Please copy out every line of the listing below in which the word "unblocked" appears.

--- START ---

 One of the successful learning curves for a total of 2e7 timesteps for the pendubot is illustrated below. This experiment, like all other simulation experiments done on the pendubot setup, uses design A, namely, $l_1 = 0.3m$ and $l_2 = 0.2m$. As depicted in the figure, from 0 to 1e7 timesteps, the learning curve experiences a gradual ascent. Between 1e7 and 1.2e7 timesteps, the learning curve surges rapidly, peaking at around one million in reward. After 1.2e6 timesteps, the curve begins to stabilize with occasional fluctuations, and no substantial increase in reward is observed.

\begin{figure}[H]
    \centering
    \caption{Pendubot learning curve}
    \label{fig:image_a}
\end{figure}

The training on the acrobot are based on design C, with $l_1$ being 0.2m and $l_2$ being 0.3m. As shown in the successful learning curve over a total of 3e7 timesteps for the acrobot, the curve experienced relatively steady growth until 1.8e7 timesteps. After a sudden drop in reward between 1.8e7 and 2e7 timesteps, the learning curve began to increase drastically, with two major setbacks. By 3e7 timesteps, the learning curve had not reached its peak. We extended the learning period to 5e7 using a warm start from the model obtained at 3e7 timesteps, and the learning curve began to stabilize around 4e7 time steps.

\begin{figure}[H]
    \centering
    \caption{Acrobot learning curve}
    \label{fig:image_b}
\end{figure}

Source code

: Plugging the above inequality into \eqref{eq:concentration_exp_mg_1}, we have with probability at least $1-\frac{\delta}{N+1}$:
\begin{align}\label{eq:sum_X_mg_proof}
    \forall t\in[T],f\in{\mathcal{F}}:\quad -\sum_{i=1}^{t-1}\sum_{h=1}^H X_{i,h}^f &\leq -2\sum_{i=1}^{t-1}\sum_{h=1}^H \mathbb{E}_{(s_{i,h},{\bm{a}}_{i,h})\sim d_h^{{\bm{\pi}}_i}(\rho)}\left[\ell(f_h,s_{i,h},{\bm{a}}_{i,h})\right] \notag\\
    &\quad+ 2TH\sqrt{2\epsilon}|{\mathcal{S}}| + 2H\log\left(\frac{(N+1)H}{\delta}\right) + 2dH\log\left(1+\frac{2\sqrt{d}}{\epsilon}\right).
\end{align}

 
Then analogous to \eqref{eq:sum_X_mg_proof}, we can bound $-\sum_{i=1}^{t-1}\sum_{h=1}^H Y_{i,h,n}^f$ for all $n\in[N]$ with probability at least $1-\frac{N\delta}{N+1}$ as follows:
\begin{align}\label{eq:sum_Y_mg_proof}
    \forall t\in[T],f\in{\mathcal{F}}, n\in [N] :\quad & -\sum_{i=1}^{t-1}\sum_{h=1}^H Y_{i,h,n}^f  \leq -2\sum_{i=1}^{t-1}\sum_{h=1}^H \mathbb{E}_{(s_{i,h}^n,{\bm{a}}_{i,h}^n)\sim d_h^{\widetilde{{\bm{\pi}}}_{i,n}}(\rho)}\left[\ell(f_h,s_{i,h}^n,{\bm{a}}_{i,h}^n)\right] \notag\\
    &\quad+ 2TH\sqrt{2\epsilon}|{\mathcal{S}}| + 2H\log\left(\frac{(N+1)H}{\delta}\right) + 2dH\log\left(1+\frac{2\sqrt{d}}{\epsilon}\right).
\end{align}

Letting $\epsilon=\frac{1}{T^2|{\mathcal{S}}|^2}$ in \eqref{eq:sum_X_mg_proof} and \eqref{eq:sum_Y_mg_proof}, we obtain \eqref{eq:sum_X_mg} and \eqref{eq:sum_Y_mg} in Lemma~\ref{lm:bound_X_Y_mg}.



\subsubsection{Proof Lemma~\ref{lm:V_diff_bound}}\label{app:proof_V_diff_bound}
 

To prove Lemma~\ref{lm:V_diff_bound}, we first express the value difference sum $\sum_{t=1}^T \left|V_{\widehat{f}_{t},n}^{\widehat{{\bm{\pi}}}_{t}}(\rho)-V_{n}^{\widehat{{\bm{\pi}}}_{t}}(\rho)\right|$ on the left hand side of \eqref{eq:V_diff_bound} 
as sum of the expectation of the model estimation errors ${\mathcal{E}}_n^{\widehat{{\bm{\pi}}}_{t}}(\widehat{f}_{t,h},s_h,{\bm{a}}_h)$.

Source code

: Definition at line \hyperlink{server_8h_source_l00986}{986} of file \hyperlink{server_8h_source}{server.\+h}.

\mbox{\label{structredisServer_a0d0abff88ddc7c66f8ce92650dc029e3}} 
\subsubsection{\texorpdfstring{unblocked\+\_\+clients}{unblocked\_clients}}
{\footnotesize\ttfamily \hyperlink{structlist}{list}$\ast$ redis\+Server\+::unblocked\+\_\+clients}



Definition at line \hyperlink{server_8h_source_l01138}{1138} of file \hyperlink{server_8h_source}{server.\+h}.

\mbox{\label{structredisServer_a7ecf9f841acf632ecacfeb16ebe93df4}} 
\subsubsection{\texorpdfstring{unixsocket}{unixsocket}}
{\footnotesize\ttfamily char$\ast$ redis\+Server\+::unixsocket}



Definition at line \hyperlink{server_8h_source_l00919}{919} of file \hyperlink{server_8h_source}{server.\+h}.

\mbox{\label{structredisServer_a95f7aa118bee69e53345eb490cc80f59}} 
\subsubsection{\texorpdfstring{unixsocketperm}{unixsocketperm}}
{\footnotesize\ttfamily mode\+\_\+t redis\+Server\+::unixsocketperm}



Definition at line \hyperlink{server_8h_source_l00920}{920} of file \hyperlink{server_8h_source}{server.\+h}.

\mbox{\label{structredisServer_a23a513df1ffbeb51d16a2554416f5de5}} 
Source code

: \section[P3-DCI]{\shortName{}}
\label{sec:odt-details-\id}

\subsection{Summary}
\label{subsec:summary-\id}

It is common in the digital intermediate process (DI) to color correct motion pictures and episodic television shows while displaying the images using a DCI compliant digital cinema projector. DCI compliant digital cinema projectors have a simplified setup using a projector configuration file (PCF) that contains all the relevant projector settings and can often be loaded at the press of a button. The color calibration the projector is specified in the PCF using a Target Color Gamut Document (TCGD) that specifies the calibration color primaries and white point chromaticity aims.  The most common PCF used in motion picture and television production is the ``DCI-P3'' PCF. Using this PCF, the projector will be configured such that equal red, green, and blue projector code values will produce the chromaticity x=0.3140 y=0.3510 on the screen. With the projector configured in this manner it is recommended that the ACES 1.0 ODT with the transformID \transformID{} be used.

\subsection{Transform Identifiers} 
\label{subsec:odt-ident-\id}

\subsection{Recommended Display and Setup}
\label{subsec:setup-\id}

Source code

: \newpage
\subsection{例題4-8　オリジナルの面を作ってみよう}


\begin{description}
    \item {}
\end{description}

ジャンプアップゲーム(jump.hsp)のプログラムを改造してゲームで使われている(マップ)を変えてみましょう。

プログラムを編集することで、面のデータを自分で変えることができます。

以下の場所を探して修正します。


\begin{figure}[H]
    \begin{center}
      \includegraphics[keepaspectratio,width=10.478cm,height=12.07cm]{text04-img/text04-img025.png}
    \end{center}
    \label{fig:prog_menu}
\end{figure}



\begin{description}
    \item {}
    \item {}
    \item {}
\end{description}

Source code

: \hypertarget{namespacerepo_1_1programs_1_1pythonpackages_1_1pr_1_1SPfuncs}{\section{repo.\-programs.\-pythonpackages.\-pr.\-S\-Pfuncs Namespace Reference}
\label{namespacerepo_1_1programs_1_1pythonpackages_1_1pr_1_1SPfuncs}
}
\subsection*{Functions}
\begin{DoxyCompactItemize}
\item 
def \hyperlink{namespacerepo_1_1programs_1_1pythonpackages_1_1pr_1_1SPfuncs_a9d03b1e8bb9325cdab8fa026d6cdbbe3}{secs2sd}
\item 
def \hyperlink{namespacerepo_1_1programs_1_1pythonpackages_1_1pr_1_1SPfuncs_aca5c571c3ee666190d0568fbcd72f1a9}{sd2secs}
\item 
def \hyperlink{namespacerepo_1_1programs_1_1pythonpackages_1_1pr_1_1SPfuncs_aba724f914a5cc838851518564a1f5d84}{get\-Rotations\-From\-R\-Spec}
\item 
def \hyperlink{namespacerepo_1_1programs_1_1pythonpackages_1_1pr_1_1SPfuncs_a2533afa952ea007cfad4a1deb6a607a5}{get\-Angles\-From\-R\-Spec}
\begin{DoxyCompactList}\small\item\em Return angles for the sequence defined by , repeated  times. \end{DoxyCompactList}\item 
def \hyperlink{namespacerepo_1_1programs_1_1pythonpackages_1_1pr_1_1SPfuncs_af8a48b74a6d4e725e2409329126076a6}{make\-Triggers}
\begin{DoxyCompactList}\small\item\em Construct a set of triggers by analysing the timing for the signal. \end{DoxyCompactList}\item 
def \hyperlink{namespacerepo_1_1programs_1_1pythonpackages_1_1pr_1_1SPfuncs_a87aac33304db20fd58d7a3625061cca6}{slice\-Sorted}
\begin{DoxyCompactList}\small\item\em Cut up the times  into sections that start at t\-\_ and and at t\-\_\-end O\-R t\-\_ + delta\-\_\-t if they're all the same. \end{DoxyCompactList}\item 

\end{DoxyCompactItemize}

--- END ---

= Exercise response =
\subsubsection{\texorpdfstring{unblocked\+\_\+clients}{unblocked\_clients}}
{\footnotesize\ttfamily \hyperlink{structlist}{list}$\ast$ redis\+Server\+::unblocked\+\_\+clients}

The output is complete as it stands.